Another person, sick with the flu, sneezes or coughs into the air.We label the first person a terrorist and demand an immediate arrest and severe punishment. Yet we react with kind expressions of concern to the second.
People who sneeze or cough into the air are real health menaces. They spread infectious diseases that can hurt other people, physically and economically.
About 70 million Americans get at least one cold each year. Up to 50 million get influenza. Most of the victims just feel terrible. Some die from pneumonia and other complications. Time lost from work alone costs the economy billions of dollars each year.
Sneezing and coughing can spread pneumonia, tuberculosis, whooping cough and other diseases.
Part of the blame rests with our cough and sneeze reflexes, which are difficult to control. Coughing and sneezing are beneficial, producing a whoosh of pressurized air that cleans the respiratory passages, removing irritants and mucus. Irritants in the nose, throat or lung usually trigger the reflex, which involves nerves, respiratory muscles, the vocal cords and other structures.
Just before a sneeze or cough, the respiratory muscles undergo a powerful contraction that builds up high-pressure air in the lungs.
In a cough, the vocal cords clamp shut and then suddenly open, allowing a blast of air to escape through the mouth. In a sneeze, muscles in the soft palate at the back of the mouth contract to direct air through both the nose and mouth.
Each blast expels from the body a fine aerosol mist of saliva droplets and minute particles of mucus. Yes, it's the splatter visible when you sneeze or cough onto a mirror.
The mist billows out from mouth and nose at speeds of more than 70 mph and then hangs suspended in the air.

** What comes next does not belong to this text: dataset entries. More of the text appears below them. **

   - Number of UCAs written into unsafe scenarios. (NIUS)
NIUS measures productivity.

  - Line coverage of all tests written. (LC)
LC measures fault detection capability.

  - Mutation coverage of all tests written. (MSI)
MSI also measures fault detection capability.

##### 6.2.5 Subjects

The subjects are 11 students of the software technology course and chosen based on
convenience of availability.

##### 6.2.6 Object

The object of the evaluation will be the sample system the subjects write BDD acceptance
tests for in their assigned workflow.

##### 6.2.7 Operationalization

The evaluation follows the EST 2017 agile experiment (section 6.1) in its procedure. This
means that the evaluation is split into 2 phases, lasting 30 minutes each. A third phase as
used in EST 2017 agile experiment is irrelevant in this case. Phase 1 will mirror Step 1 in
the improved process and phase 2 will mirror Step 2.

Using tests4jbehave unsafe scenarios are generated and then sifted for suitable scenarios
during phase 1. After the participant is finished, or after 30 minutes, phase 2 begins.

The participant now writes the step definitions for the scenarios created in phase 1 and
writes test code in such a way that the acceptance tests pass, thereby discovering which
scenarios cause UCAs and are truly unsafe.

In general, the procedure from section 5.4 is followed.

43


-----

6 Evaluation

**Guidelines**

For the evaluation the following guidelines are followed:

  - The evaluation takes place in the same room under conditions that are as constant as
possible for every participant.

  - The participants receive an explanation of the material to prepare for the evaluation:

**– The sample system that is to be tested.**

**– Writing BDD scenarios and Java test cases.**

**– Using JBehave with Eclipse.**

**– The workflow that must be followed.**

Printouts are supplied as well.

Droplets containing influenza viruses or other microbes may remain for two hours after a sneeze, according to researchers at the National Institutes of Health.
People probably tolerate sneezers and coughers because the droplets cannot be seen or felt. But they are there - waiting for you. You inhale them. They cling to the moist membranes of your eyes, lips, mouth and tongue.

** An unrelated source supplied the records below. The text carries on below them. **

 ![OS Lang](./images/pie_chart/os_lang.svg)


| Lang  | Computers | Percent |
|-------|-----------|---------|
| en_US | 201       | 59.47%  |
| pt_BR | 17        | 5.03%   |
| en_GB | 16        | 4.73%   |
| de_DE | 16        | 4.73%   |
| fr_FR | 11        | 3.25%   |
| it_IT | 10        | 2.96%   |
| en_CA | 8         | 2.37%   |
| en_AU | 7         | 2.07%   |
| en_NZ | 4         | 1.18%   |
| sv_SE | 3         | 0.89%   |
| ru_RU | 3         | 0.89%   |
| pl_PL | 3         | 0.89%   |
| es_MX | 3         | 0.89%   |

Unpleasant? Yes. Researchers suspect that relatively few encounters with the droplets result in disease. You may have immunity to the viruses in Joe's or Jane's sneeze, for instance, or the viruses may no longer be infectious.

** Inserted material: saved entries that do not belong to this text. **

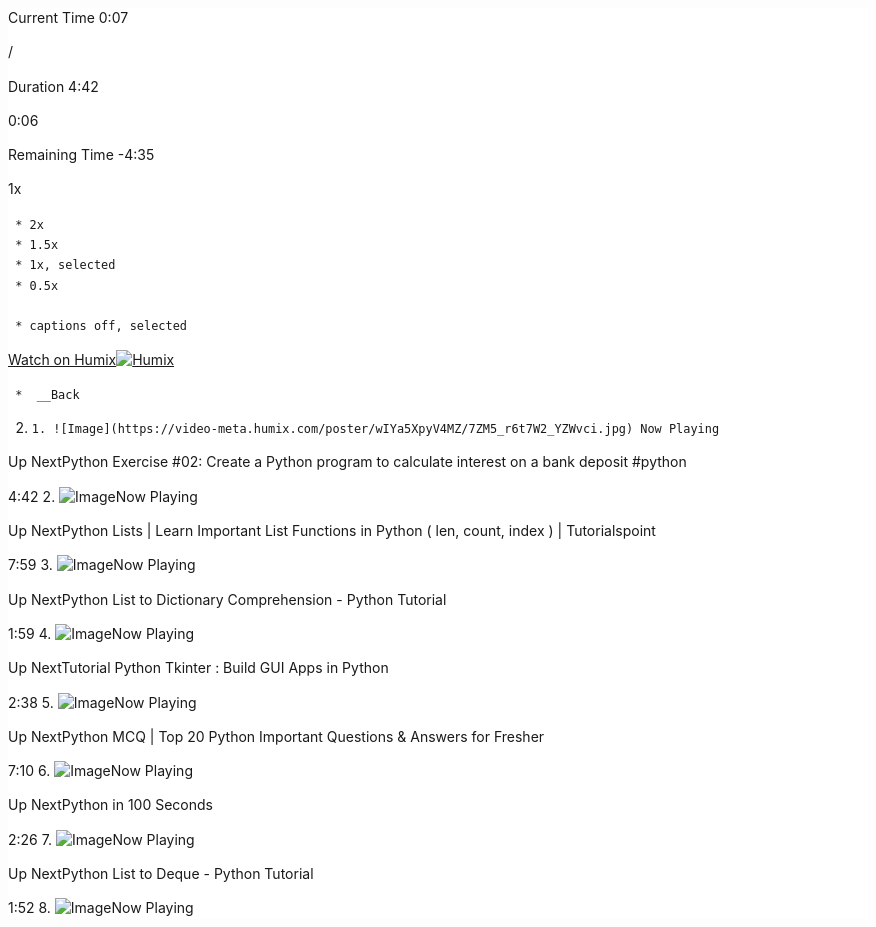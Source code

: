 Current Time 0:07

/

Duration 4:42

0:06

Remaining Time -4:35

1x

     * 2x
     * 1.5x
     * 1x, selected
     * 0.5x

     * captions off, selected

[Watch on Humix![Humix](https://assets.humix.com/full_humix_logo_white.png)](https://www.humix.com/video/7ZM5_r6t7W2)

     *  __Back

  2.     1. ![Image](https://video-meta.humix.com/poster/wIYa5XpyV4MZ/7ZM5_r6t7W2_YZWvci.jpg) Now Playing

Up NextPython Exercise #02: Create a Python program to calculate interest on a bank deposit #python

4:42
    2. ![Image](https://video-meta.humix.com/poster/rMQaL7RjsLnt/xXsfqK5aOX2_soiiTH.webp)Now Playing

Up NextPython Lists | Learn Important List Functions in Python ( len, count, index ) | Tutorialspoint

7:59
    3. ![Image](https://video-meta.humix.com/poster/ynMqjDLvrYaeJZYj/KgLr4QcbAy2_SzJqLq.jpg)Now Playing

Up NextPython List to Dictionary Comprehension - Python Tutorial

1:59
    4. ![Image](https://video-meta.humix.com/poster/uax-YuDJI8Es/Axgb3LARsb2_ALcOJQ.jpg)Now Playing

Up NextTutorial Python Tkinter : Build GUI Apps in Python

2:38
    5. ![Image](https://video-meta.humix.com/poster/OR-amLA6YDsk/_bdSl2zjrP2_fkRbmb.jpg)Now Playing

Up NextPython MCQ | Top 20 Python Important Questions &amp; Answers for Fresher

7:10
    6. ![Image](https://video-meta.humix.com/poster/29JADHFPNBlO/29JADHFPNBlO_j1707228943911-547s9l_t1707229586_base.004.jpg)Now Playing

Up NextPython in 100 Seconds

2:26
    7. ![Image](https://video-meta.humix.com/poster/UKMiTiluojxpnAVT/j3fGydIWAH2_lwXDLd.jpg)Now Playing

Up NextPython List to Deque - Python Tutorial

1:52
    8. ![Image](https://video-meta.humix.com/poster/eFygUy4igFQB/eFygUy4igFQB_j1734948566737-00wwcm_t1734948802_base.004.jpg)Now Playing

But if conditions are right, genetic material from the virus invades your cells. It orders your cells to stop their normal work and begin producing new virus particles. You are about to get sick.
Antihistamines, cough-suppressants and other medications can, of course, reduce the frequency of coughs and sneezes. People try to block others with a facial tissue, a hand, a forearm.
In some people, the reflex is so sudden there is no time for protective action. Others don't recognize the importance of covering the mouth and nose. Sadly enough, others don't care.
We need to be more aware of the role of coughing and sneezing in spreading infectious diseases. We should end the ridiculous custom of blessing people who sneeze in public.
We need more research on the role of coughing and sneezing in spreading influenza and colds in schools and workplaces. It may establish whether supervisors should send a sick person home with pay, for instance, rather than risk having sneezes and coughs infect other employees.
As individuals we need to remember a basic health rule. Yes, Mother was right: Cover your face when you sneeze or cough, and teach your children to do so. And carry facial tissues or a handkerchief when you're sick.